Whamcloud - gitweb
LU-4624 llite: Avoid statahead thread start/stop deadlocks 82/12182/2
authorChristopher J. Morrone <morrone2@llnl.gov>
Fri, 21 Feb 2014 22:46:47 +0000 (14:46 -0800)
committerOleg Drokin <oleg.drokin@intel.com>
Sat, 11 Oct 2014 04:43:52 +0000 (04:43 +0000)
The statahead and statahead agl threads blindly set their
thread state to SVC_RUNNING without checking the state first.  If, for
instance, another thread sets the state to SVC_STOPPING that
stop signal will now have been lost.  Deadlock ensues.
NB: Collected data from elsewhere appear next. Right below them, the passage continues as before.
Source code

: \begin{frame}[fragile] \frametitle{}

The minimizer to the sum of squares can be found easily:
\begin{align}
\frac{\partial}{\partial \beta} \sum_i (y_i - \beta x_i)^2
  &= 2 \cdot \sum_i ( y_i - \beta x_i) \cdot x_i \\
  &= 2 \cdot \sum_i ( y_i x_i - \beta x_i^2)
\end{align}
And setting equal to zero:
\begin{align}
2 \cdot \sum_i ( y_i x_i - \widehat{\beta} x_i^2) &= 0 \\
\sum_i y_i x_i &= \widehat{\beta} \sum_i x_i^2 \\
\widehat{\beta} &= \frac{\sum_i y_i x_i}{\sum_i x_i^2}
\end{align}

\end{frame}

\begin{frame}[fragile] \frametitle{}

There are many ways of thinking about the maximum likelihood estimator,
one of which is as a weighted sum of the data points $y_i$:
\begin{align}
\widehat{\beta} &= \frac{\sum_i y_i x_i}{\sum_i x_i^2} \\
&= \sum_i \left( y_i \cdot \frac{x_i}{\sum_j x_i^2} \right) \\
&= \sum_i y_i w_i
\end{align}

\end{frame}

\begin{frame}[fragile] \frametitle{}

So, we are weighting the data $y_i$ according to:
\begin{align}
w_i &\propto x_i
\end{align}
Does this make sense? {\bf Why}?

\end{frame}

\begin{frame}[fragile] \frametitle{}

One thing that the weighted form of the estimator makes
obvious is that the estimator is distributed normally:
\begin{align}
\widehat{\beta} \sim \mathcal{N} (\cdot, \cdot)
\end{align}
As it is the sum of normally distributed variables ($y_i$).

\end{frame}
We also partly improve the sai reference counting, because a race exists
where the ll_stop_statahead thread can drop the default reference, and
the statahead thread can exit and drop its reference as well.  With no
references on the sai, the final put will poison and free the buffer.  The
original do_statahead_enter() function may then continue to access
the buffer after it is freed because it did not take a reference of its
own.  We add a local reference to address that.
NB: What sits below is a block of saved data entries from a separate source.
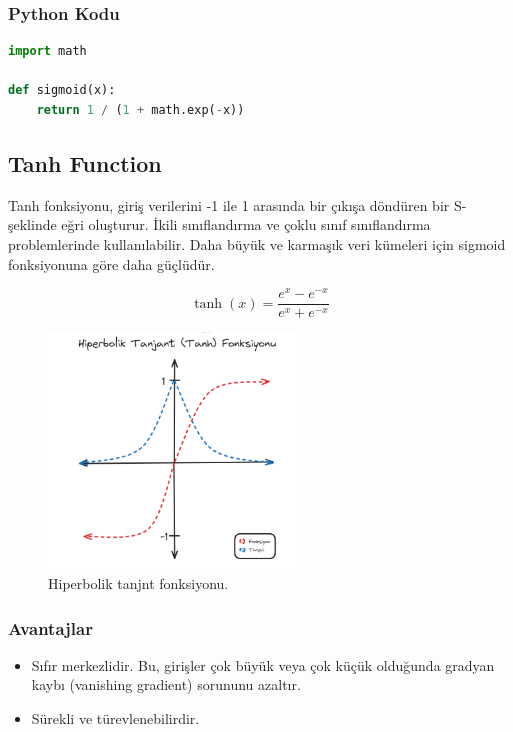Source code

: \subsubsection{Python Kodu}

\begin{lstlisting}[language=Python]
import math

def sigmoid(x):
    return 1 / (1 + math.exp(-x))
\end{lstlisting}

\newpage

\subsection{Tanh Function}
Tanh fonksiyonu, giriş verilerini -1 ile 1 arasında bir çıkışa döndüren bir S-şeklinde eğri oluşturur. İkili sınıflandırma ve çoklu sınıf sınıflandırma problemlerinde kullanılabilir. Daha büyük ve karmaşık veri kümeleri için sigmoid fonksiyonuna göre daha güçlüdür.

\[\tanh(x) = \frac{e^{x} - e^{-x}}{e^{x} + e^{-x}}\]

\begin{figure}[h]
    \centering
    \includegraphics[width=0.6\textwidth]{images/tanh_function.png}
    \caption{Hiperbolik tanjnt fonksiyonu.}
    \label{fig:enter-label}
\end{figure}

\subsubsection{Avantajlar}
\begin{itemize}
    \item Sıfır merkezlidir. Bu, girişler çok büyük veya çok küçük olduğunda gradyan kaybı (vanishing gradient) sorununu azaltır.
    \item Sürekli ve türevlenebilirdir.
\end{itemize}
Lustre-commit: 373d937086e5cede6fc1a3b3f859622c0173c1de
Lustre-change: http://review.whamcloud.com/9358

Change-Id: I531f17966d49ba1e6ebd99abe9cb8b128eeac4f9
Signed-off-by: Christopher J. Morrone <morrone2@llnl.gov>
Signed-off-by: Bob Glossman <bob.glossman@intel.com>
Reviewed-by: Lai Siyao <lai.siyao@intel.com>
Reviewed-by: Fan Yong <fan.yong@intel.com>
Reviewed-by: Oleg Drokin <oleg.drokin@intel.com>
Reviewed-on: http://review.whamcloud.com/12182
Tested-by: Jenkins
Tested-by: Maloo <hpdd-maloo@intel.com>
lustre/llite/statahead.c

index 26fb4e7..e473ee7 100644 (file)
@@ -984,7 +984,11 @@ static int ll_agl_thread(void *arg)
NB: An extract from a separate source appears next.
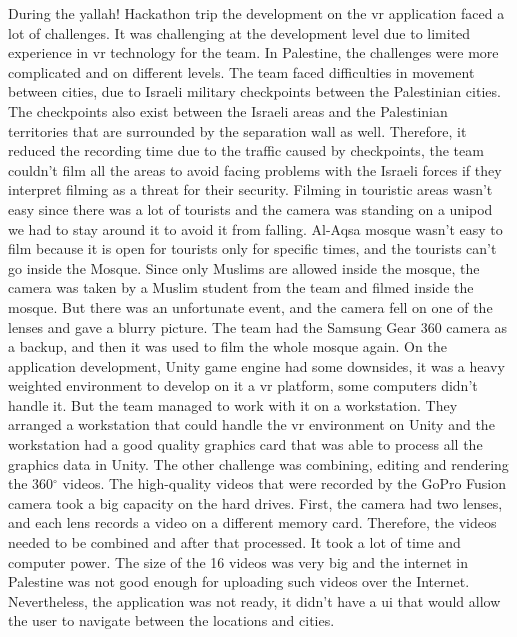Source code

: During the \acrshort{yallah!} Hackathon trip the development on the \acrshort{vr} application faced a lot of challenges. It was challenging at the development level due to limited experience in \acrshort{vr} technology for the team. In Palestine, the challenges were more complicated and on different levels. The team faced difficulties in movement between cities, due to Israeli military checkpoints between the Palestinian cities. The checkpoints also exist between the Israeli areas and the Palestinian territories that are surrounded by the separation wall as well. Therefore, it reduced the recording time due to the traffic caused by checkpoints, the team couldn't film all the areas to avoid facing problems with the Israeli forces if they interpret filming as a threat for their security. Filming in touristic areas wasn’t easy since there was a lot of tourists and the camera was standing on a unipod we had to stay around it to avoid it from falling. Al-Aqsa mosque wasn’t easy to film because it is open for tourists only for specific times, and the tourists can’t go inside the Mosque. Since only Muslims are allowed inside the mosque, the camera was taken by a Muslim student from the team and filmed inside the mosque. But there was an unfortunate event, and the camera fell on one of the lenses and gave a blurry picture. The team had the Samsung Gear 360 camera as a backup, and then it was used to film the whole mosque again. On the application development, Unity game engine had some downsides, it was a heavy weighted environment to develop on it a \acrshort{vr} platform, some computers didn’t handle it. But the team managed to work with it on a workstation. They arranged a workstation that could handle the \acrshort{vr} environment on Unity and the workstation had a good quality graphics card that was able to process all the graphics data in Unity. The other challenge was combining, editing and rendering the 360$^{\circ}$ videos. The high-quality videos that were recorded by the GoPro Fusion camera took a big capacity on the hard drives. First, the camera had two lenses, and each lens records a video on a different memory card. Therefore, the videos needed to be combined and after that processed. It took a lot of time and computer power. The size of the 16 videos was very big and the internet in Palestine was not good enough for uploading such videos over the Internet. Nevertheless, the application was not ready, it didn't have a \acrfull{ui} that would allow the user to navigate between the locations and cities.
        atomic_inc(&sbi->ll_agl_total);
        spin_lock(&plli->lli_agl_lock);
        sai->sai_agl_valid = 1;
-       thread_set_flags(thread, SVC_RUNNING);
+       if (thread_is_init(thread))
+               /* If someone else has changed the thread state
+                * (e.g. already changed to SVC_STOPPING), we can't just
+                * blindly overwrite that setting. */
+               thread_set_flags(thread, SVC_RUNNING);
        spin_unlock(&plli->lli_agl_lock);
        wake_up(&thread->t_ctl_waitq);
 
@@ -1081,7 +1085,11 @@ static int ll_statahead_thread(void *arg)
 
        atomic_inc(&sbi->ll_sa_total);
        spin_lock(&plli->lli_sa_lock);
-       thread_set_flags(thread, SVC_RUNNING);
+       if (thread_is_init(thread))
+               /* If someone else has changed the thread state
+                * (e.g. already changed to SVC_STOPPING), we can't just
+                * blindly overwrite that setting. */
+               thread_set_flags(thread, SVC_RUNNING);
        spin_unlock(&plli->lli_sa_lock);
        wake_up(&thread->t_ctl_waitq);
 
@@ -1689,6 +1697,12 @@ int do_statahead_enter(struct inode *dir, struct dentry **dentryp,
        CDEBUG(D_READA, "start statahead thread: [pid %d] [parent %.*s]\n",
               current_pid(), parent->d_name.len, parent->d_name.name);
 
+       /* The sai buffer already has one reference taken at allocation time,
+        * but as soon as we expose the sai by attaching it to the lli that default
+        * reference can be dropped by another thread calling ll_stop_statahead.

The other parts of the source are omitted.